Saturday

Dec. 4, 2010

Missoula in a Dusty Light

by John Haines

Walking home through the tall
Montana twilight,
leaves were moving in the gutters
and a little dust...

I saw beyond the roofs and chimneys
a cloud like a hill of smoke,
amber and dirty grey. And a wind
began from the street corners
and rutted alleys,
out of year-end gardens, weed lots
and trash bins;
                the yellow air
came full of specks and ash,
noiseless, crippled things that crashed
and flew again...
grit and the smell of rain.
And then a steady sound,
as if an army or a council,
long-skirted, sweeping the stone,
were gathering near;
disinherited and vengeful people,
scuffing their bootheels,
rolling tin cans before them.

And quieter still behind them
the voices of birds
and whispering brooms:
                    "This Land
has bitter roots, and seeds
that crack and spill in the wind..."

I halted under a blowing light
to listen, to see;
and it was the bleak Montana wind
sweeping the leaves and dust
along the street.

"Missoula in a Dusty Light" by John Haines, from News from the Glacier. © Wesleyan University Press, 1982. Reprinted with permission.

It was on this day in 1791 that the first edition of the British newspaper The Observer was published. It's the oldest Sunday paper in the world.

The publisher, a man named W.S. Bourne, thought the newspaper would make him rich. But instead it sent him spiraling into more than a thousand pounds of debt, and after just a few years, he tried to sell off the paper. First, he tried to convince some anti-government organizations to buy the newspaper. But they didn't want it, so instead he turned around and tried to sell it to the British government. But they didn't want to buy it either. However, the British government — then under the reign of King George III, who'd recently lost the Revolutionary War and 13 colonies in America — did decide to subsidize the newspaper, in exchange for having a say in what sorts of news stories went into it.

The paper spent a lot of the 1800s filled with government propaganda and sensational gossip, but with new editors gradually turned toward serious. In the mid-20th century, news stories replaced advertisements on the front page, and the paper became owned by a trust. It employed a number of famous writers as journalists, including George Orwell, Vita Sackville-West, Arthur Koestler, and Conor Cruise O'Brien.
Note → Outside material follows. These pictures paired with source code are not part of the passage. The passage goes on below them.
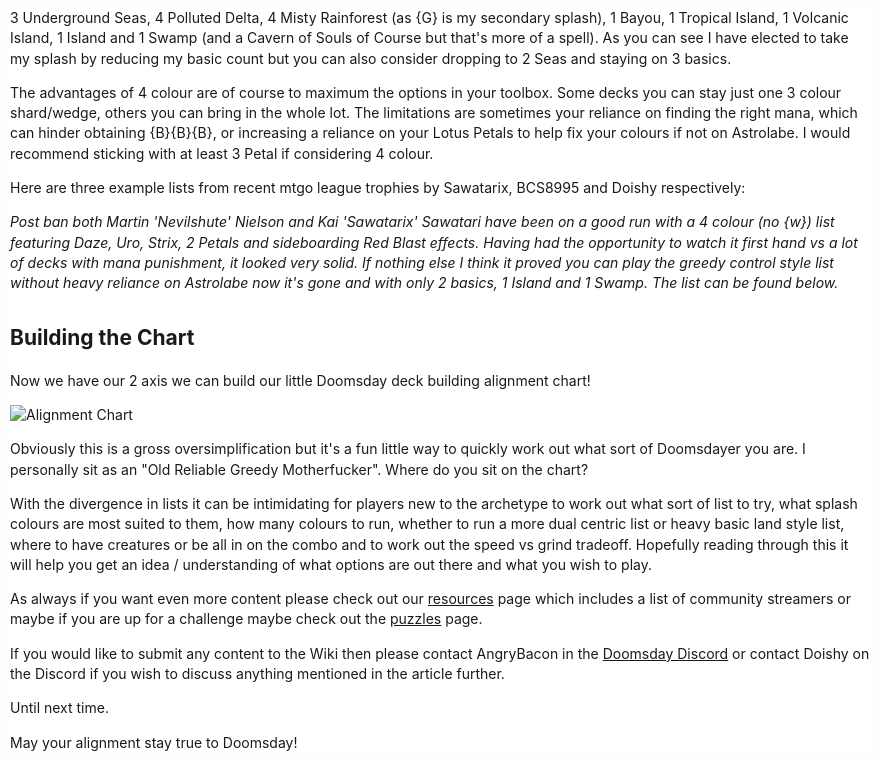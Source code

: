 3 Underground Seas, 4 Polluted Delta, 4 Misty Rainforest (as {G} is my secondary
splash), 1 Bayou, 1 Tropical Island, 1 Volcanic Island, 1 Island and 1 Swamp
(and a Cavern of Souls of Course but that's more of a spell). As you can see I
have elected to take my splash by reducing my basic count but you can also
consider dropping to 2 Seas and staying on 3 basics.

The advantages of 4 colour are of course to maximum the options in your toolbox.
Some decks you can stay just one 3 colour shard/wedge, others you can bring in
the whole lot. The limitations are sometimes your reliance on finding the right
mana, which can hinder obtaining {B}{B}{B}, or increasing a reliance on your
Lotus Petals to help fix your colours if not on Astrolabe. I would recommend
sticking with at least 3 Petal if considering 4 colour.

Here are three example lists from recent mtgo league trophies by Sawatarix,
BCS8995 and Doishy respectively:

<deck path="2021/02/10/snow-meandeck-sawatarix-ubrg.txt" />

<deck path="2021/02/10/snow-meandeck-bcs8995-ubrg.txt" />

<deck path="2021/02/10/meandeck-doishy-ubrg.txt" />


*Post ban both Martin 'Nevilshute' Nielson and Kai 'Sawatarix' Sawatari have been
on a good run with a 4 colour (no {w}) list featuring Daze, Uro, Strix, 2 Petals
and sideboarding Red Blast effects. Having had the opportunity to watch it first
hand vs a lot of decks with mana punishment, it looked very solid. If nothing else
I think it proved you can play the greedy control style list without heavy reliance
on Astrolabe now it's gone and with only 2 basics, 1 Island and 1 Swamp. The list
can be found below.*

<deck path="2021/02/10/postban-uro-meandeck-nevilshute-ubrg.txt" />

## Building the Chart

Now we have our 2 axis we can build our little Doomsday deck building alignment
chart!

![Alignment Chart](/img/2021alignment.png)

Obviously this is a gross oversimplification but it's a fun little way to
quickly work out what sort of Doomsdayer you are. I personally sit as an "Old
Reliable Greedy Motherfucker". Where do you sit on the chart?

With the divergence in lists it can be intimidating for players new to the
archetype to work out what sort of list to try, what splash colours are most
suited to them, how many colours to run, whether to run a more dual centric list
or heavy basic land style list, where to have creatures or be all in on the combo and
to work out the speed vs grind tradeoff. Hopefully reading through this it will
help you get an idea / understanding of what options are out there and what you
wish to play.

As always if you want even more content please check out our
[resources](/appendices/resources/) page which includes a list of community
streamers or maybe if you are up for a challenge maybe check out the
[puzzles](/puzzles/) page.

If you would like to submit any content to the Wiki then please contact
AngryBacon in the [Doomsday Discord](https://discord.gg/vajvFXt) or contact
Doishy on the Discord if you wish to discuss anything mentioned in the article
further.

Until next time.

May your alignment stay true to Doomsday!
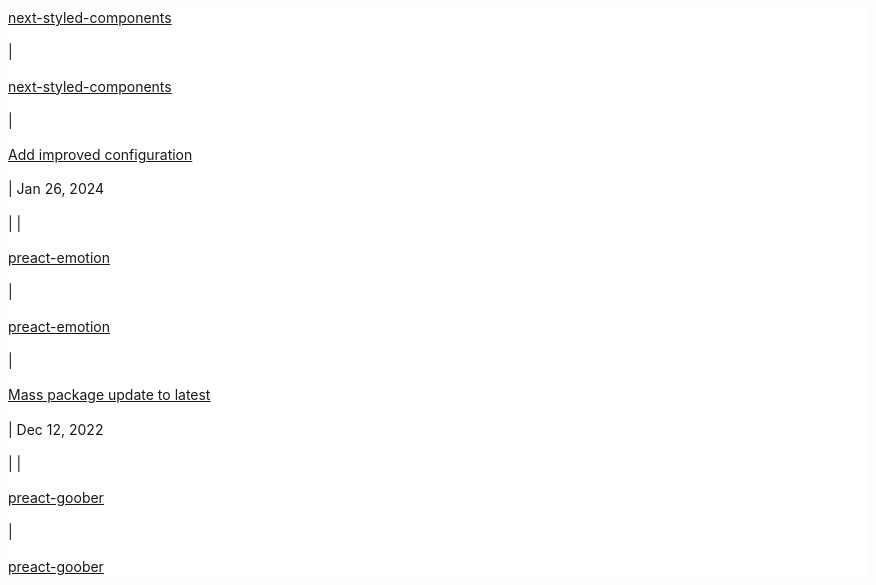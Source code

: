 [next-styled-components](https://github.com/ben-rogerson/twin.examples/tree/master/next-styled-components "next-styled-components")



 | 

[next-styled-components](https://github.com/ben-rogerson/twin.examples/tree/master/next-styled-components "next-styled-components")



 | 

[Add improved configuration](https://github.com/ben-rogerson/twin.examples/commit/7c7cf0a7663912117a8bd67fa5d8b28364c64100 "Add improved configuration
See https://github.com/ben-rogerson/twin.macro/issues/788#issuecomment-1909385071 for more info")



 | Jan 26, 2024

 |
| 

[preact-emotion](https://github.com/ben-rogerson/twin.examples/tree/master/preact-emotion "preact-emotion")



 | 

[preact-emotion](https://github.com/ben-rogerson/twin.examples/tree/master/preact-emotion "preact-emotion")



 | 

[Mass package update to latest](https://github.com/ben-rogerson/twin.examples/commit/9f1e3872dc11e16b64240931800a0365048331d1 "Mass package update to latest")



 | Dec 12, 2022

 |
| 

[preact-goober](https://github.com/ben-rogerson/twin.examples/tree/master/preact-goober "preact-goober")



 | 

[preact-goober](https://github.com/ben-rogerson/twin.examples/tree/master/preact-goober "preact-goober")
In 1993, it was acquired by The Guardian, a daily newspaper. In 2005, it became the first newspaper to offer podcasts.

Exactly 90 years after The Observer was first published, came the first edition of the Los Angeles Times, published on this day in 1881.

At first, it was an evening paper, and one that was published only every week and a half. And like The Observer, it had financial trouble right away. Within a few years, it was bankrupt, and so the printer hired an Army lieutenant colonel to be the paper's editor. He bought the paper as well, and he turned its financial fortune around, transforming the paper into a moneymaking venture. And he also made sure that the newspaper shed a glimmering light on the city of Los Angeles, singing its praises and trying to convince people to migrate there and help the young city expand.

It was during the 1960s that the Los Angeles Times made its move toward serious journalism. It began to model itself on The New York Times, and it paired up with The Washington Post for content-sharing. It also hired more journalists, and started to pay them all better, and sent them to cover national and international events in addition to just local news. The Los Angeles Times received four Pulitzer Prizes during the 1960s, which was more than had won in the previous nine decades combined, since its inception.

It once had a circulation of more than 1 million, but now is at about 600,000. It's the second most widely circulated metropolitan paper after The New York Times, and the fourth of any newspaper in the country, after 1) USA Today, 2) The Wall Street Journal, and 3) The New York Times.

From the archives

It's the birthday of poet Rainer Maria Rilke, (books by this author born in Prague (1875), who made a career as a poet by seducing a series of rich noblewomen who would support him while he wrote his books. One princess let him live for a while in her Castle Duino near Trieste, a medieval castle with fortified walls and an ancient square tower. Rilke's room had a view of the gulf of Trieste, which he loved. In a letter from his room he wrote, "I am looking out into the empty sea-space, directly into the universe, you might say."

It was that winter of 1912, alone in the castle, that Rilke later said he heard the voice of an angel speaking to him about the meaning of life and death, and he started a poem that began with the lines, "And if I cried, who'd listen to me in those angelic / orders? Even if one of them suddenly held me / to his heart, I'd vanish in his overwhelming / presence. Because beauty's nothing but the start of terror we can hardly bear, / and we adore it because of the serene scorn / it could kill us with. Every angel's terrifying."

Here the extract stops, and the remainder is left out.